Tuesday, July 19, 2011

What is scotosis?

(first posted, 2007)

     The pace was picking up. Every year, more of those massive, stone effigies called moai were levered onto platforms on tiny Easter Island. Every year, according to the belief, people received more protection from the spirits of the ancestors to whom those moai were monuments.

     Every year, too, fewer and fewer trees, which were cut down and used as skids to move the carved tuffa stone to their sites. By about the year 1400 there were one thousand moai in place, but not a single tree left on the island. No more moai could be set in place, and no more ships could be built for the fishing on which the islanders depended.
     At the noontime of their civilization, around 800, Easter Islanders could see their doom approaching. Still, they couldn’t stop themselves. They believed that the spirits of the ancestors would somehow save them.

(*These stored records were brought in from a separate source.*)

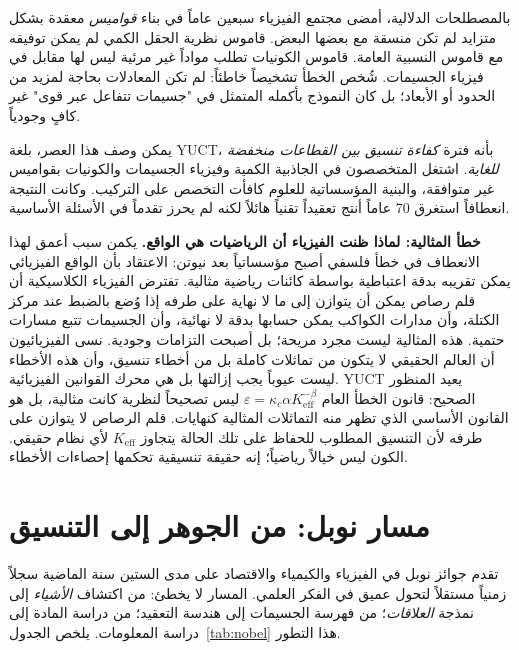 \documentclass[12pt,a4paper]{article}
\begin{document}
	بالمصطلحات الدلالية، أمضى مجتمع الفيزياء سبعين عاماً في بناء \emph{قواميس} معقدة بشكل متزايد لم تكن منسقة مع بعضها البعض. قاموس نظرية الحقل الكمي لم يمكن توفيقه مع قاموس النسبية العامة. قاموس الكونيات تطلب مواداً غير مرئية ليس لها مقابل في فيزياء الجسيمات. شُخص الخطأ تشخيصاً خاطئاً: لم تكن المعادلات بحاجة لمزيد من الحدود أو الأبعاد؛ بل كان النموذج بأكمله المتمثل في "جسيمات تتفاعل عبر قوى" غير كافٍ وجودياً.
	
	يمكن وصف هذا العصر، بلغة YUCT، بأنه فترة \emph{كفاءة تنسيق بين القطاعات منخفضة للغاية}. اشتغل المتخصصون في الجاذبية الكمية وفيزياء الجسيمات والكونيات بقواميس غير متوافقة، والبنية المؤسساتية للعلوم كافأت التخصص على التركيب. وكانت النتيجة انعطافاً استغرق 70 عاماً أنتج تعقيداً تقنياً هائلاً لكنه لم يحرز تقدماً في الأسئلة الأساسية.
	
	\textbf{خطأ المثالية: لماذا ظنت الفيزياء أن الرياضيات هي الواقع.} يكمن سبب أعمق لهذا الانعطاف في خطأ فلسفي أصبح مؤسساتياً بعد نيوتن: الاعتقاد بأن الواقع الفيزيائي يمكن تقريبه بدقة اعتباطية بواسطة كائنات رياضية مثالية. تفترض الفيزياء الكلاسيكية أن قلم رصاص يمكن أن يتوازن إلى ما لا نهاية على طرفه إذا وُضع بالضبط عند مركز الكتلة، وأن مدارات الكواكب يمكن حسابها بدقة لا نهائية، وأن الجسيمات تتبع مسارات حتمية. هذه المثالية ليست مجرد مريحة؛ بل أصبحت التزامات وجودية. نسى الفيزيائيون أن العالم الحقيقي لا يتكون من تماثلات كاملة بل من أخطاء تنسيق، وأن هذه الأخطاء ليست عيوباً يجب إزالتها بل هي محرك القوانين الفيزيائية. YUCT يعيد المنظور الصحيح: قانون الخطأ العام \(\varepsilon = \kappa_c \alpha K_{\mathrm{eff}}^{-\beta}\) ليس تصحيحاً لنظرية كانت مثالية، بل هو القانون الأساسي الذي تظهر منه التماثلات المثالية كنهايات. قلم الرصاص لا يتوازن على طرفه لأن التنسيق المطلوب للحفاظ على تلك الحالة يتجاوز \(K_{\mathrm{eff}}\) لأي نظام حقيقي. الكون ليس خيالاً رياضياً؛ إنه حقيقة تنسيقية تحكمها إحصاءات الأخطاء.
	
	\section{مسار نوبل: من الجوهر إلى التنسيق}
	
	تقدم جوائز نوبل في الفيزياء والكيمياء والاقتصاد على مدى الستين سنة الماضية سجلاً زمنياً مستقلاً لتحول عميق في الفكر العلمي. المسار لا يخطئ: من اكتشاف \emph{الأشياء} إلى نمذجة \emph{العلاقات}؛ من فهرسة الجسيمات إلى هندسة التعقيد؛ من دراسة المادة إلى دراسة المعلومات. يلخص الجدول~\ref{tab:nobel} هذا التطور.
	
\end{document}
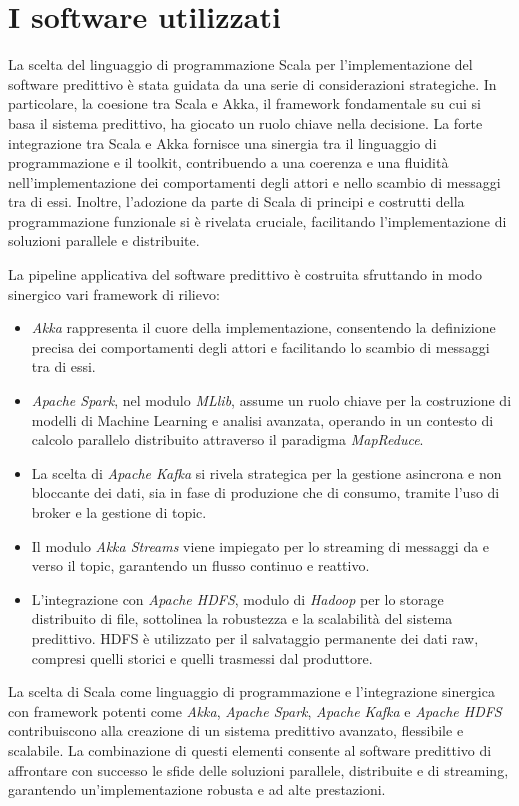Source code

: \section[Software utilizzati]{I software utilizzati}
La scelta del linguaggio di programmazione Scala per l'implementazione del software predittivo è stata guidata da una serie di considerazioni strategiche.
In particolare, la coesione tra Scala e Akka, il framework fondamentale su cui si basa il sistema predittivo, ha giocato un ruolo chiave nella decisione.
La forte integrazione tra Scala e Akka fornisce una sinergia tra il linguaggio di programmazione e il toolkit, contribuendo a una coerenza e una fluidità nell'implementazione dei comportamenti degli attori e nello scambio di messaggi tra di essi.
Inoltre, l'adozione da parte di Scala di principi e costrutti della programmazione funzionale si è rivelata cruciale, facilitando l'implementazione di soluzioni parallele e distribuite.

La pipeline applicativa del software predittivo è costruita sfruttando in modo sinergico vari framework di rilievo: 
\begin{itemize}
    \item \textit{Akka} rappresenta il cuore della implementazione, consentendo la definizione precisa dei comportamenti degli attori e facilitando lo scambio di messaggi tra di essi. 
    \item \textit{Apache Spark}, nel modulo \textit{MLlib}, assume un ruolo chiave per la costruzione di modelli di Machine Learning e analisi avanzata, operando in un contesto di calcolo parallelo distribuito attraverso il paradigma \textit{MapReduce}.
    \item La scelta di \textit{Apache Kafka} si rivela strategica per la gestione asincrona e non bloccante dei dati, sia in fase di produzione che di consumo, tramite l'uso di broker e la gestione di topic.
    \item Il modulo \textit{Akka Streams} viene impiegato per lo streaming di messaggi da e verso il topic, garantendo un flusso continuo e reattivo.
    \item L'integrazione con \textit{Apache HDFS}, modulo di \textit{Hadoop} per lo storage distribuito di file, sottolinea la robustezza e la scalabilità del sistema predittivo. HDFS è utilizzato per il salvataggio permanente dei dati raw, compresi quelli storici e quelli trasmessi dal produttore.
\end{itemize}
La scelta di Scala come linguaggio di programmazione e l'integrazione sinergica con framework potenti come \textit{Akka}, \textit{Apache Spark}, \textit{Apache Kafka} e \textit{Apache HDFS} contribuiscono alla creazione di un sistema predittivo avanzato, flessibile e scalabile.
La combinazione di questi elementi consente al software predittivo di affrontare con successo le sfide delle soluzioni parallele, distribuite e di streaming, garantendo un'implementazione robusta e ad alte prestazioni.

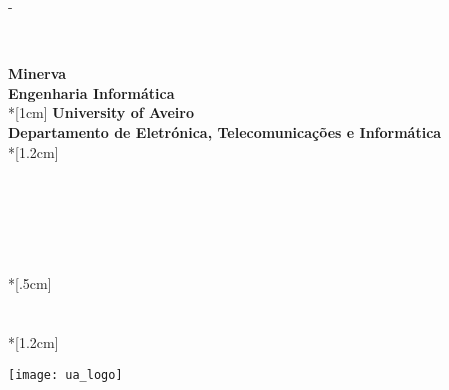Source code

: \thispagestyle{empty}             %
\calccentering{\unitlength}
\begin{adjustwidth*}{\unitlength}{-\unitlength}
    \begin{adjustwidth}{-0.5cm}{-0.5cm}
        \sffamily
        \begin{flushright}
            \\
        \end{flushright}
        \vspace*{\fill}
        \noindent
        \HUGE \textbf{Minerva}\\
        \Huge \textbf{Engenharia Informática}\\*[1cm]
        \LARGE \textbf{University of Aveiro}\\
        \LARGE \textbf{Departamento de Eletrónica, Telecomunicações e Informática}\\*[1.2cm]
        \parbox[b]{0.5\linewidth}{%
            \large {}\\
            \LARGE {}\\
            \LARGE {}\\
            \LARGE {}\\
            \LARGE {}
            \\*[.5cm]
            \large {}\\
            \LARGE {} \Large {}\\
            \\*[1.2cm]
            \Large
            \the\year
        }
        
        \hfill\texttt{[image: ua\_logo]}
    \end{adjustwidth}
\end{adjustwidth*}
\normalfont
\normalsize
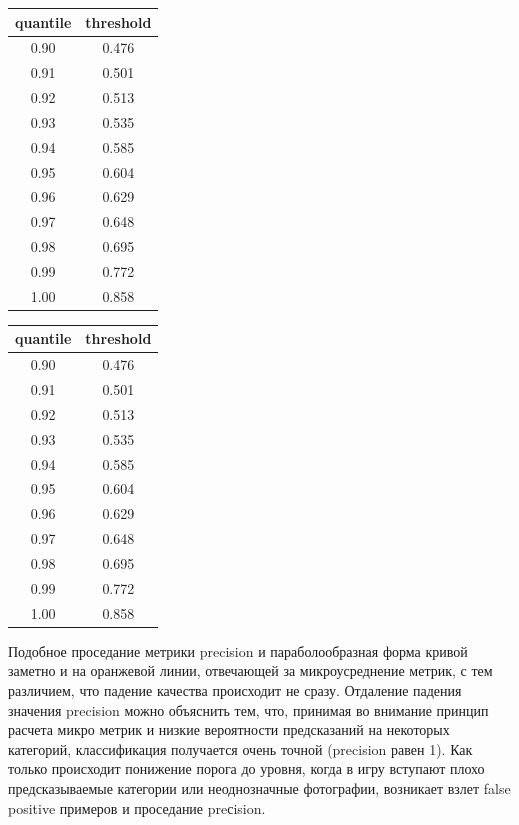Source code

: \documentclass[a4paper,12pt]{extarticle}
\begin{document}
\begin{table}[ht]
	\footnotesize
	\begin{minipage}[t]{0.5\textwidth}
	\centering
	\begin{tabular}{cc}
		\toprule
		\multicolumn{1}{c}{quantile} & \multicolumn{1}{c}{threshold}\\
		\midrule
		0.90 & 0.476\\
		0.91 & 0.501\\
		0.92 & 0.513\\
		0.93 & 0.535\\
		0.94 & 0.585\\
		0.95 & 0.604\\
		0.96 & 0.629\\
		0.97 & 0.648\\
		0.98 & 0.695\\
		0.99 & 0.772\\
		1.00 & 0.858\\
		\bottomrule
	\end{tabular}
	\label{table:quantile_shoes}
	\end{minipage}
	\begin{minipage}[t]{0.5\textwidth}
	\centering
	\begin{tabular}{cc}
		\toprule
		\multicolumn{1}{c}{quantile} & \multicolumn{1}{c}{threshold}\\
		\midrule
		0.90 & 0.476\\
		0.91 & 0.501\\
		0.92 & 0.513\\
		0.93 & 0.535\\
		0.94 & 0.585\\
		0.95 & 0.604\\
		0.96 & 0.629\\
		0.97 & 0.648\\
		0.98 & 0.695\\
		0.99 & 0.772\\
		1.00 & 0.858\\
		\bottomrule
	\end{tabular}
	\label{table:quantile_shoescat2}
	\end{minipage}
\end{table}

Подобное проседание метрики precision и параболообразная форма кривой заметно и на оранжевой линии, отвечающей за микроусреднение метрик, с тем различием, что падение качества происходит не сразу. Отдаление падения значения precision можно объяснить тем, что, принимая во внимание принцип расчета микро метрик и низкие вероятности предсказаний на некоторых категорий, классификация получается очень точной (precision равен 1). Как только происходит понижение порога до уровня, когда в игру вступают плохо предсказываемые категории или неоднозначные фотографии, возникает взлет false positive примеров и проседание preсision.
\end{document}
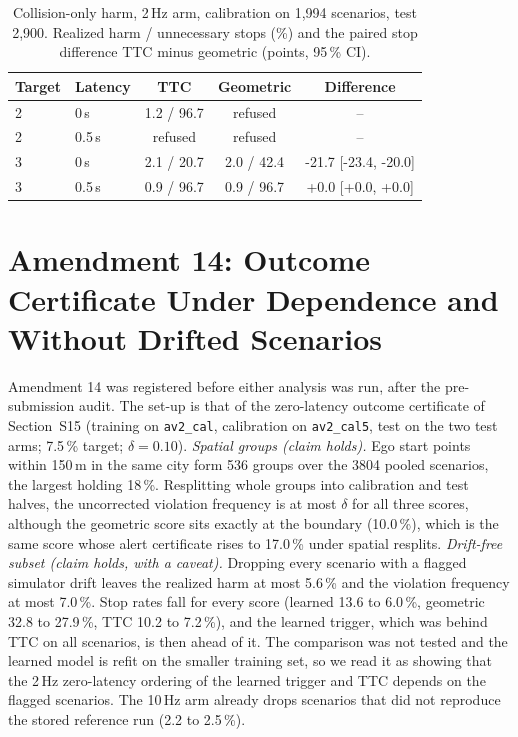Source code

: \documentclass[lettersize,journal]{IEEEtran}
\begin{document}
\begin{table}[t]
\caption{Collision-only harm, 2\,Hz arm, calibration on 1{,}994 scenarios, test 2{,}900. Realized harm / unnecessary stops (\%) and the paired stop difference TTC minus geometric (points, 95\,\% CI).}
\label{tab:s-coll}
\centering
\scriptsize\setlength{\tabcolsep}{3pt}
\begin{tabular}{llccc}
\toprule
Target & Latency & TTC & Geometric & Difference \\
\midrule
2 & 0\,s & 1.2 / 96.7 & refused & -- \\
2 & 0.5\,s & refused & refused & -- \\
3 & 0\,s & 2.1 / 20.7 & 2.0 / 42.4 & -21.7 [-23.4, -20.0] \\
3 & 0.5\,s & 0.9 / 96.7 & 0.9 / 96.7 & +0.0 [+0.0, +0.0] \\
\bottomrule
\end{tabular}
\end{table}

\section{Amendment 14: Outcome Certificate Under Dependence and Without Drifted Scenarios}
\label{sec:s-a14}
Amendment 14 was registered before either analysis was run, after the pre-submission audit. The set-up is that of the zero-latency outcome certificate of Section~S15 (training on \texttt{av2\_cal}, calibration on \texttt{av2\_cal5}, test on the two test arms; 7.5\,\% target; \(\delta=0.10\)). \emph{Spatial groups (claim holds).} Ego start points within 150\,m in the same city form 536 groups over the 3804 pooled scenarios, the largest holding 18\,\%. Resplitting whole groups into calibration and test halves, the uncorrected violation frequency is at most \(\delta\) for all three scores, although the geometric score sits exactly at the boundary (10.0\,\%), which is the same score whose alert certificate rises to 17.0\,\% under spatial resplits. \emph{Drift-free subset (claim holds, with a caveat).} Dropping every scenario with a flagged simulator drift leaves the realized harm at most 5.6\,\% and the violation frequency at most 7.0\,\%. Stop rates fall for every score (learned 13.6 to 6.0\,\%, geometric 32.8 to 27.9\,\%, TTC 10.2 to 7.2\,\%), and the learned trigger, which was behind TTC on all scenarios, is then ahead of it. The comparison was not tested and the learned model is refit on the smaller training set, so we read it as showing that the 2\,Hz zero-latency ordering of the learned trigger and TTC depends on the flagged scenarios. The 10\,Hz arm already drops scenarios that did not reproduce the stored reference run (2.2 to 2.5\,\%).
\end{document}
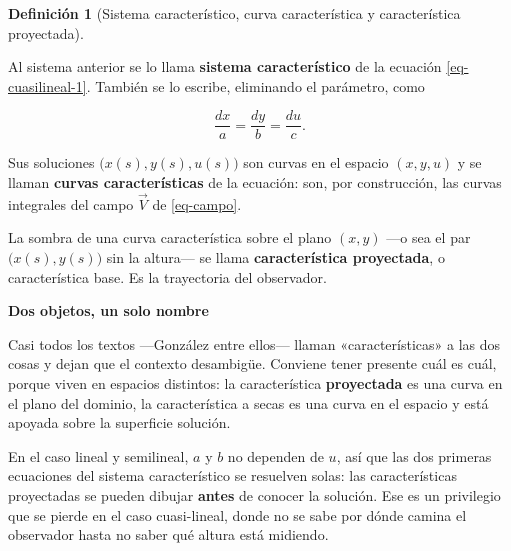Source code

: \documentclass[
  spanish,
  a4paper,
]{scrbook}
\theoremstyle{definition}
\newtheorem{definition}{Definición}[chapter]
\theoremstyle{plain}
\theoremstyle{definition}
\theoremstyle{plain}
\theoremstyle{definition}
\theoremstyle{remark}
\begin{document}
\begin{definition}[Sistema característico, curva característica y
característica
proyectada]\protect\hypertarget{def-sistema-caracteristico}{}\label{def-sistema-caracteristico}

Al sistema anterior se lo llama \textbf{sistema característico} de la
ecuación \ref{eq-cuasilineal-1}. También se lo escribe, eliminando el
parámetro, como

\[
\frac{dx}{a} = \frac{dy}{b} = \frac{du}{c} .
\]

Sus soluciones \(\big(x(s),y(s),u(s)\big)\) son curvas en el espacio
\((x,y,u)\) y se llaman \textbf{curvas características} de la ecuación:
son, por construcción, las curvas integrales del campo \(\vec V\) de
\ref{eq-campo}.

La sombra de una curva característica sobre el plano \((x,y)\) ---o sea
el par \(\big(x(s),y(s)\big)\) sin la altura--- se llama
\textbf{característica proyectada}, o característica base. Es la
trayectoria del observador.

\end{definition}

\begin{tcolorbox}[enhanced jigsaw, arc=.35mm, bottomrule=.15mm, breakable, colback=white, colframe=quarto-callout-warning-color-frame, left=2mm, leftrule=.75mm, opacityback=0, rightrule=.15mm, toprule=.15mm]
\begin{minipage}[t]{5.5mm}
\textcolor{quarto-callout-warning-color}{\faExclamationTriangle}
\end{minipage}%
\begin{minipage}[t]{\textwidth - 5.5mm}

\vspace{-3mm}\textbf{Dos objetos, un solo nombre}\vspace{3mm}

Casi todos los textos ---González entre ellos--- llaman
«características» a las dos cosas y dejan que el contexto desambigüe.
Conviene tener presente cuál es cuál, porque viven en espacios
distintos: la característica \textbf{proyectada} es una curva en el
plano del dominio, la característica a secas es una curva en el espacio
y está apoyada sobre la superficie solución.

En el caso lineal y semilineal, \(a\) y \(b\) no dependen de \(u\), así
que las dos primeras ecuaciones del sistema característico se resuelven
solas: las características proyectadas se pueden dibujar \textbf{antes}
de conocer la solución. Ese es un privilegio que se pierde en el caso
cuasi-lineal, donde no se sabe por dónde camina el observador hasta no
saber qué altura está midiendo.

\end{minipage}%
\end{tcolorbox}
\end{document}
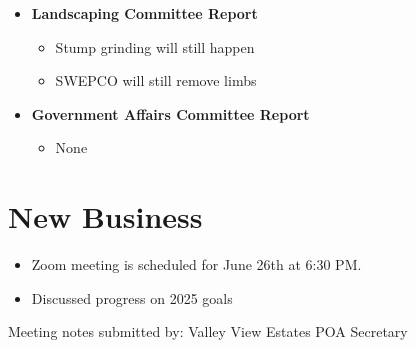 \documentclass[12pt,a4paper]{article}
\begin{document}
\begin{itemize}
\begin{itemize}
  \end{itemize}
  \item \textbf{Landscaping Committee Report}
  \begin{itemize}
    \item Stump grinding will still happen
    \item SWEPCO will still remove limbs
  \end{itemize}
  \item \textbf{Government Affairs Committee Report}
  \begin{itemize}
    \item None
  \end{itemize}
\end{itemize}

\section*{New Business}
\begin{itemize}
  \item Zoom meeting is scheduled for June 26th at 6:30 PM.
  \item Discussed progress on 2025 goals
\end{itemize}

\begin{flushleft}
Meeting notes submitted by:\break{}
\@author\break{}
Valley View Estates POA Secretary
\end{flushleft}
\end{document}
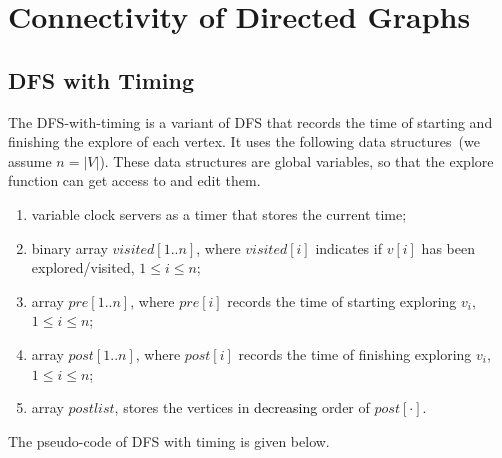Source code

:\setcounter{definition}{0} \setcounter{property}{0} \setcounter{claim}{0} \setcounter{fact}{0} \setcounter{corollary}{0} \setcounter{figure}{0}

\section{Connectivity of Directed Graphs}

\subsection*{DFS with Timing}

The DFS-with-timing is a variant of DFS that records the time of starting and finishing the explore
of each vertex. It uses the following data structures~(we assume $n = |V|$).
These data structures are global variables, so that the explore function
can get access to and edit them.

\vspace*{-\topsep}
\begin{enumerate}
\item variable clock servers as a timer that stores the current time;
\item binary array $visited[1..n]$, where $visited[i]$ indicates if $v[i]$ has been explored/visited, $1 \le i \le n$;
\item array $pre[1..n]$, where $pre[i]$ records the time of starting exploring $v_i$, $1 \le i \le n$;
\item array $post[1..n]$, where $post[i]$ records the time of finishing exploring $v_i$, $1 \le i \le n$;
\item array $postlist$, stores the vertices in \textcolor{black}{decreasing} order of $post[\cdot]$.
\end{enumerate}

The pseudo-code of DFS with timing is given below.

\begin{minipage}{0.8\textwidth}
	\xxx
	\xxx
	\xxx
	\xxx
	\xxx
	\xxx
	\xxx
	\xxx
\end{minipage}

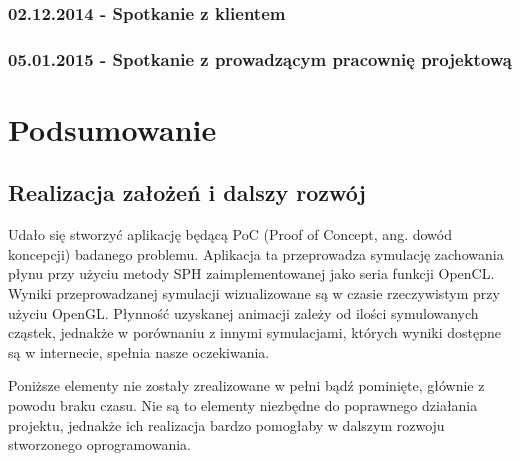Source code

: \documentclass[polish, 12pt]{aghthesis}
\begin{document}
		\subsubsection*{02.12.2014 - Spotkanie z klientem}
			
		\subsubsection*{05.01.2015 - Spotkanie z prowadzącym pracownię projektową}

\section{Podsumowanie}

	\subsection{Realizacja założeń i dalszy rozwój}
	
		Udało się stworzyć aplikację będącą PoC (Proof of Concept, ang. dowód koncepcji) badanego problemu. Aplikacja ta przeprowadza symulację zachowania płynu przy użyciu metody SPH zaimplementowanej jako seria funkcji OpenCL. Wyniki przeprowadzanej symulacji wizualizowane są w czasie rzeczywistym przy użyciu OpenGL. Płynność uzyskanej animacji zależy od ilości symulowanych cząstek, jednakże w porównaniu z innymi symulacjami, których wyniki dostępne są w internecie, spełnia nasze oczekiwania.
		
		Poniższe elementy nie zostały zrealizowane w pełni bądź pominięte, głównie z powodu braku czasu. Nie są to elementy niezbędne do poprawnego działania projektu, jednakże ich realizacja bardzo pomogłaby w dalszym rozwoju stworzonego oprogramowania.
		
\end{document}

     The pace is picking up. Every year, more air flights and more car travel. Every year, too, higher mean temperatures that speed up the warming of the planet. Will we still be flying and driving when the last drop of oil is extracted and most of our arable land is either desert or seabed? Never mind, someone or something will save us from ourselves.
     No politician since Jimmy Carter has had the courage to speak survival truth to the American public. That is no wonder, because the public, not wanting to hear the truth, voted him out of office.
     Scotosis is wanting to avoid the truth.